At first glance, Loev is a universal story that could have taken place in any city from Boston to Budapest, but a closer look reveals an invisible, fourth character in every scene: the politics of India. India’s highest court recently passed Amendment 377 into law, declaring homosexuality punishable by life imprisonment and making criminals out of millions of its citizens. By extension, the court made it very easy for any cinematic work endorsing or depicting this love to be censored, obstructed and banned. It was in this environment that Loev was shot, in absolute secrecy. When hot shot Wall Street dealmaker Jai thinks of putting some pleasure into his 48-hour business trip to Mumbai, his young, music-producer friend, Sahil, drops everything, including his reckless boyfriend Alex, to help him execute the perfect getaway. Hiking the hills and canyons of Maharashtra, amidst half-attempted conversations and sudden silences, business calls and old jokes, the friends discover there is more than just time-zones keeping them apart. Things take another turn when Alex shows up with a new male companion by his side, throwing up old conflicts and bringing unanswered questions to the fore. The complex legal and social codes gagging these men shape the way they express, understand and recognise love. Gender, sexual-orientation, creed, class—all these superficial divides seem irrelevant in the court of love. Love is mercilessly confusing, painful and euphoric to its patrons, no matter how one chooses to spell it. Sudhanshu Saria, the director of film, tells more in a freewheeling chat…
Love is an integral part of mainstream Indian cinema and your way of showing love here is different. What do you have to say about that, given the fact that the audience is more inclined towards Yash Chopra-Karan Johar movies?
Love is just love. This is a love story too and it adds to the wonderful discussions I’ve seen in Yash Chopra and Karan Johar movies.

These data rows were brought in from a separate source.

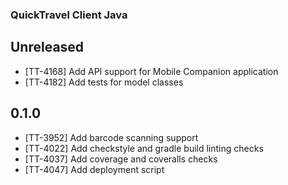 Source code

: ### QuickTravel Client Java

## Unreleased

* [TT-4168] Add API support for Mobile Companion application
* [TT-4182] Add tests for model classes

## 0.1.0

* [TT-3952] Add barcode scanning support
* [TT-4022] Add checkstyle and gradle build linting checks
* [TT-4037] Add coverage and coveralls checks
* [TT-4047] Add deployment script
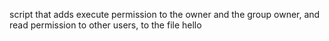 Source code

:  script that adds execute permission to the owner and the group owner, and read permission to other users, to the file hello
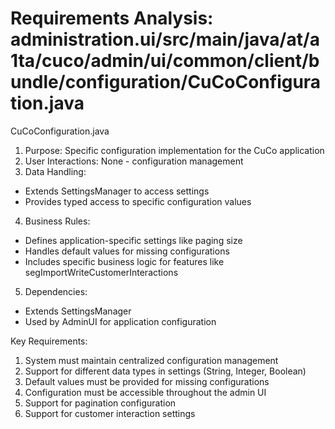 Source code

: # Requirements Analysis: administration.ui/src/main/java/at/a1ta/cuco/admin/ui/common/client/bundle/configuration/CuCoConfiguration.java

CuCoConfiguration.java
1. Purpose: Specific configuration implementation for the CuCo application
2. User Interactions: None - configuration management
3. Data Handling:
- Extends SettingsManager to access settings
- Provides typed access to specific configuration values
4. Business Rules:
- Defines application-specific settings like paging size
- Handles default values for missing configurations
- Includes specific business logic for features like segImportWriteCustomerInteractions
5. Dependencies:
- Extends SettingsManager
- Used by AdminUI for application configuration

Key Requirements:
1. System must maintain centralized configuration management
2. Support for different data types in settings (String, Integer, Boolean)
3. Default values must be provided for missing configurations
4. Configuration must be accessible throughout the admin UI
5. Support for pagination configuration
6. Support for customer interaction settings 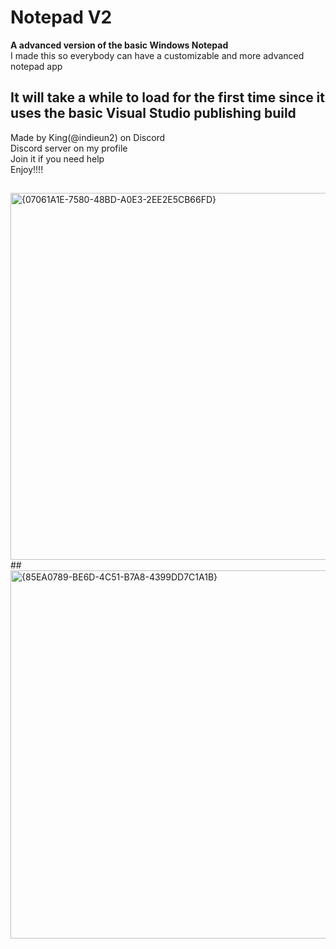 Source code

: # Notepad V2
**A advanced version of the basic Windows Notepad**  
I made this so everybody can have a customizable and more advanced notepad app  
##
## It will take a while to load for the first time since it uses the basic Visual Studio publishing build  
Made by King(@indieun2) on Discord  
Discord server on my profile  
Join it if you need help  
Enjoy!!!!
## 

    

<img width="1055" height="587" alt="{07061A1E-7580-48BD-A0E3-2EE2E5CB66FD}" src="https://github.com/user-attachments/assets/81ca4550-2e71-41a8-9275-a4feee97a178" />  
##  
<img width="1054" height="589" alt="{85EA0789-BE6D-4C51-B7A8-4399DD7C1A1B}" src="https://github.com/user-attachments/assets/a4402eb8-b725-47da-a9df-2ab703179069" />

I’m convinced I would have earned his vote of approval had Mr Chopra been alive. And I’ve
been messaging Mr Johar to try and watch the film but haven’t had any luck so far. I’ll tell you if he does. Hopefully, he likes it.
While making the film, whom did you keep in mind as your target audience?
I really wasn’t thinking of any one audience when I was writing it or making the film. Having lived all over the world, I really embrace audiences everywhere as mine and Indians are quite aggressive as well about getting their hands on content they are interested in. I just focused on keeping the budget small, so the risk wasn’t too crazy for my partners Arfi and Katharina at Bombay Berlin Film Productions.
What were the challenges that you faced while working on the project, especially with the fact that you shot the film in Mahabaleshwar and Mumbai? I mean, how did you gather the confidence to shoot in India?
I really didn’t know how the authorities or locals would react to us, so we just kept our brief vague and always talked about this as being a film about friendship. Even crew members weren’t given the whole brief in case someone reacted negatively and caused problems. It just felt better to be safe. Given the short shoot and our meagre budget, we really couldn’t afford to trigger any strikes or protests.
How did you choose the cast?
I didn’t care about stars or saleability. A lot of the film is shot in long takes, so it was essential that the actors were able to hold the camera for 12-20 minutes at a time. I think we looked at about 200 men for these parts, before ultimately casting these guys. Casting truly is the hardest part of directing. The chemistry between them, their looks, and the skill level—it all had to be perfect.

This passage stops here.